Let’s talk what’s possible for young people, educators, and the public if we include Invention Education as part of a comprehensive STEM approach, with a concentrated effort to spread the practice to communities who are too often underrepresented in STEM fields. (Special thanks to our friends at The Lemelson Foundation for helping us understand all things Invention Education.)
Invention Education is a powerful educational approach that teaches the unique ways inventors find and solve problems.

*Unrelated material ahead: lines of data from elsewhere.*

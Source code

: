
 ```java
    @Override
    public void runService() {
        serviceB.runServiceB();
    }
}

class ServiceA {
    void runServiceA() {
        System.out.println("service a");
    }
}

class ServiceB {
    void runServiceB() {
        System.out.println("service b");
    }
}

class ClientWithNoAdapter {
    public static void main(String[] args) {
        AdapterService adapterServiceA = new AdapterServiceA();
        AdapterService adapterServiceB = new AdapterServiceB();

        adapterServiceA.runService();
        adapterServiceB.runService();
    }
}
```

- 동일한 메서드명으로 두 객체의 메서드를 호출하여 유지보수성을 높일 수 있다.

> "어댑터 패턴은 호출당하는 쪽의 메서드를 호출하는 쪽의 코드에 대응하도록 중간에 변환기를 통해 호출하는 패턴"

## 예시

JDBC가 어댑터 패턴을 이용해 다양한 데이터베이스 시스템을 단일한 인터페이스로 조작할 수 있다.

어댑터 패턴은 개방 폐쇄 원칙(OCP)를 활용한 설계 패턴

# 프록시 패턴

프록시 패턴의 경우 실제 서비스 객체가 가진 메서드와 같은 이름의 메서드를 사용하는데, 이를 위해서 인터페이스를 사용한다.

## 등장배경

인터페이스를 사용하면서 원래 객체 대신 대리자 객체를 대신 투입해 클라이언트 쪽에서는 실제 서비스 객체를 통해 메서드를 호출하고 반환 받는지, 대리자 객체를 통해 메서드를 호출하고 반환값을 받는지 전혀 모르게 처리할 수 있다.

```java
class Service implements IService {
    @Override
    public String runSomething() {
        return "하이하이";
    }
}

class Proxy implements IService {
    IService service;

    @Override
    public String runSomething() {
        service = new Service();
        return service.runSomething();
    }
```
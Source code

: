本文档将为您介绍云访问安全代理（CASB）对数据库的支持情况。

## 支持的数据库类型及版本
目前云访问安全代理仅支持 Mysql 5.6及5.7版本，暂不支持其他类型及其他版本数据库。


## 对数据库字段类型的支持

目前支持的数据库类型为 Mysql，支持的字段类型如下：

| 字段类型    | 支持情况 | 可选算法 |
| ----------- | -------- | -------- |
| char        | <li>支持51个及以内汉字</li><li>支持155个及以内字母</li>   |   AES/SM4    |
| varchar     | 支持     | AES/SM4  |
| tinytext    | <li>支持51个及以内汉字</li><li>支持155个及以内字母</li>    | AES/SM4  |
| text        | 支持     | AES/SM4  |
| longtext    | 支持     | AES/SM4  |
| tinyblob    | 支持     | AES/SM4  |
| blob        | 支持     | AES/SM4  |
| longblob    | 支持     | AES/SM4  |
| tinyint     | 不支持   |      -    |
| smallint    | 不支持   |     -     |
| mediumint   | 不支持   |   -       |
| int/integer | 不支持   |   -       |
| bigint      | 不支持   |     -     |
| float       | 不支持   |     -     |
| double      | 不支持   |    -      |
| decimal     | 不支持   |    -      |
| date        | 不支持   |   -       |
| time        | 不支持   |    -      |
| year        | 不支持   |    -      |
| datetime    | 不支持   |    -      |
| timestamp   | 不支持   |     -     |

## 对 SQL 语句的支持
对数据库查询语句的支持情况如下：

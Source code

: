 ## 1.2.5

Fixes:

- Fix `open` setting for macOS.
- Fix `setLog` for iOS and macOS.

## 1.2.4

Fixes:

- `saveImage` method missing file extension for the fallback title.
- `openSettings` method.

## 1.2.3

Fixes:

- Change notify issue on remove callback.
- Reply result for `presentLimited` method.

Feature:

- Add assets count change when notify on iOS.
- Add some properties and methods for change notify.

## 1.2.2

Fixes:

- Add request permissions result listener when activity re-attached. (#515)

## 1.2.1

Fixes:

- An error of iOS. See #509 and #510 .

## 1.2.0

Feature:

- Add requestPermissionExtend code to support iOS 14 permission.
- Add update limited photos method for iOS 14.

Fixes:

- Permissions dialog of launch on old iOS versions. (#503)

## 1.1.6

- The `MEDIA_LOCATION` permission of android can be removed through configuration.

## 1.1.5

When students experience Invention Education, it:
- Helps students identify and create new possibilities for themselves and their world.
- Acts as a catalyst for deeper learning and engagement with STEM education and adjacent disciplines.
- Prepares students to thrive in a future yet to be determined, in industries yet to be imagined, and in jobs yet to be created.
As we head into the last week of our October #GirlsLeadSTEM campaign, I want to introduce you all to three rock-star inventors, role-models extraordinaire, and champions for girls and women in STEM. Our #MillionGirlsMoonshot partner @Qualcomm, @QualcommforGood celebrate the power of invention and the importance of changing the narrative around who is and who can be an inventor.
LOLA AWONIYI-OTERI a Qualcomm Technologies Incorporated engineer and prolific inventor, shares the importance of strong mentors, teamwork and family support in her innovation journey.
KATHERINE JIN fostered her passion for innovation with Qualcomm’s STEM education collaborator, VentureWell. Now, she is co-founder and Chief Technology Office of an infection prevention company and the inventor of a pioneering color technology to revolutionize how the world uses disinfectants.
AVANTI RAMRAJ, a student inventor and aspiring STEM professional, discovered her passion for innovation while participating in FIRST robotics.